--- SOURCE DATA ---

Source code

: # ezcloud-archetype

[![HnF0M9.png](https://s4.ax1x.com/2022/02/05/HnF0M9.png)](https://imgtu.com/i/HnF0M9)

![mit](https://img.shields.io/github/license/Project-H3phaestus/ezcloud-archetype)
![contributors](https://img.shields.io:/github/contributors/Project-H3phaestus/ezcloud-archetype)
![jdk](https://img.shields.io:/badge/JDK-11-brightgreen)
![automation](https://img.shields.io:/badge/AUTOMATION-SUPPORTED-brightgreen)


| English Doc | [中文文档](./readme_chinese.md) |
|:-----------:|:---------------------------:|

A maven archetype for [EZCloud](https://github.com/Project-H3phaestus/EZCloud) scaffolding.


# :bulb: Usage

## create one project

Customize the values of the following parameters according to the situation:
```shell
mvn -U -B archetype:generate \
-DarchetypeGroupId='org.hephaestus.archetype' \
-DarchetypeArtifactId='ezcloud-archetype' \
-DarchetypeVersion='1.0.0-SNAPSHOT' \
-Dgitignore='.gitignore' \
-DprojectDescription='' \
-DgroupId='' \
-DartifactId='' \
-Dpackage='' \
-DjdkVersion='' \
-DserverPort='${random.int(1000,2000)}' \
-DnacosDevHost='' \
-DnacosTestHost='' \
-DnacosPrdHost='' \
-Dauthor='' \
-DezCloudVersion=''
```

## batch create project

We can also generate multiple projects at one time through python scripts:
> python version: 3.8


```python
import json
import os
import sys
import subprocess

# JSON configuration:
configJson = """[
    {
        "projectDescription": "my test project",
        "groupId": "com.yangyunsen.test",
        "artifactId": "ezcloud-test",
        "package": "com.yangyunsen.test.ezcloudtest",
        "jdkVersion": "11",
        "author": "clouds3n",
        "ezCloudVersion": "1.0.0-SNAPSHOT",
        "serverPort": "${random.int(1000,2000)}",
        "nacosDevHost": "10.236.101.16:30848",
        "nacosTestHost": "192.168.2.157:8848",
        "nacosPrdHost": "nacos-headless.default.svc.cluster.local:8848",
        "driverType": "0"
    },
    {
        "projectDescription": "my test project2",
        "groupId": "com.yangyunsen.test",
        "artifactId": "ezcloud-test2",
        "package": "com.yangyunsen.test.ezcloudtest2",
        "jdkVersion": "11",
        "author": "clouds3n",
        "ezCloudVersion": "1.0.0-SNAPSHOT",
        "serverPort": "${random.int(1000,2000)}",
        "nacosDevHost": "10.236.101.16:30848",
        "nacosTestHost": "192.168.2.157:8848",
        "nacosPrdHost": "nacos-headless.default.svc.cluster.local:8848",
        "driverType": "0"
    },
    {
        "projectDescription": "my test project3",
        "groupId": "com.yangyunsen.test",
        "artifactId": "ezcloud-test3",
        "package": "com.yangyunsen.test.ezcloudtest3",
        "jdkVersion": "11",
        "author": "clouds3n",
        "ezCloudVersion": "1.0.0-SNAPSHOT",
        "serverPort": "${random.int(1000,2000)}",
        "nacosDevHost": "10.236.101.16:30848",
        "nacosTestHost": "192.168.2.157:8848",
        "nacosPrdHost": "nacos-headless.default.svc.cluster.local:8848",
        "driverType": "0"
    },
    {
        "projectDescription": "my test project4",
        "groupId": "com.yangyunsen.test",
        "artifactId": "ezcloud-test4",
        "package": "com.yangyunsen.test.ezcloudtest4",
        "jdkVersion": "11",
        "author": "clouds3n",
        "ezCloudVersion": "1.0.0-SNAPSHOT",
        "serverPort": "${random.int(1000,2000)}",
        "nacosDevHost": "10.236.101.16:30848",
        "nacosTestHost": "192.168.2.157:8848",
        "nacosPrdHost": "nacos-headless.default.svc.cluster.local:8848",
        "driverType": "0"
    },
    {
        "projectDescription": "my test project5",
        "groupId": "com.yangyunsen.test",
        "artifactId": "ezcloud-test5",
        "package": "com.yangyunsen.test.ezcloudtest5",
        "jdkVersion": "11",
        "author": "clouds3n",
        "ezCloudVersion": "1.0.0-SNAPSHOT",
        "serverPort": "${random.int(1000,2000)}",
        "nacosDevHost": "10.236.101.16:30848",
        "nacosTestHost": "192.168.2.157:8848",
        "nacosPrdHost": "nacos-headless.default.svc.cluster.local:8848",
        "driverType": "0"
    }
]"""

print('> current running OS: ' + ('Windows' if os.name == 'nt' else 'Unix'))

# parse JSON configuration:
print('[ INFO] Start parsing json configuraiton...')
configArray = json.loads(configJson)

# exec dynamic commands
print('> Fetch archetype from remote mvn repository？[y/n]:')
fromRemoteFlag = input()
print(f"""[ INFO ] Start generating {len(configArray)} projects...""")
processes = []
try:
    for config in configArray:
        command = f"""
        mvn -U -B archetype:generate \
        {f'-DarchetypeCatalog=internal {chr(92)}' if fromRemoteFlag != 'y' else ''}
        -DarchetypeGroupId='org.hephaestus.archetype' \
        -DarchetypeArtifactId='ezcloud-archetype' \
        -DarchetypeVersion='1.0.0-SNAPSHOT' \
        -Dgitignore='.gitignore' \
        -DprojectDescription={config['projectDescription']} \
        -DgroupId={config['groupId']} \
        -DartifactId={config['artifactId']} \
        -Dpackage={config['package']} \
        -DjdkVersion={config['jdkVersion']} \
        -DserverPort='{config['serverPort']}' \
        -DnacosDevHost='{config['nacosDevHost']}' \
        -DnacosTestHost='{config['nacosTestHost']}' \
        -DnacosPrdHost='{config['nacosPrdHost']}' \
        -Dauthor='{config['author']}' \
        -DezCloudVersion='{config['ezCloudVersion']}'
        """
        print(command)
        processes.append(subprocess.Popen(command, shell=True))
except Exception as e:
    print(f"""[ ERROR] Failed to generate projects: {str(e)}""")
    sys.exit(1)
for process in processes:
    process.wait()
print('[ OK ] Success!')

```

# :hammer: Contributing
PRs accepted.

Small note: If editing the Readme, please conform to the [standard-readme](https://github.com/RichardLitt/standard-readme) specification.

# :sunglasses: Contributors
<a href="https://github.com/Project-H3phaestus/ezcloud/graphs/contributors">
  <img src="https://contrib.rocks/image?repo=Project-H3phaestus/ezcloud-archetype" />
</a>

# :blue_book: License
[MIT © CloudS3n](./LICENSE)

---

*DESCRIPTION OF THE TASK*
Spot every line in the entries that includes the word "DnacosPrdHost", and copy each one out.

*TASK RESPONSE*
-DnacosPrdHost='' \
        -DnacosPrdHost='{config['nacosPrdHost']}' \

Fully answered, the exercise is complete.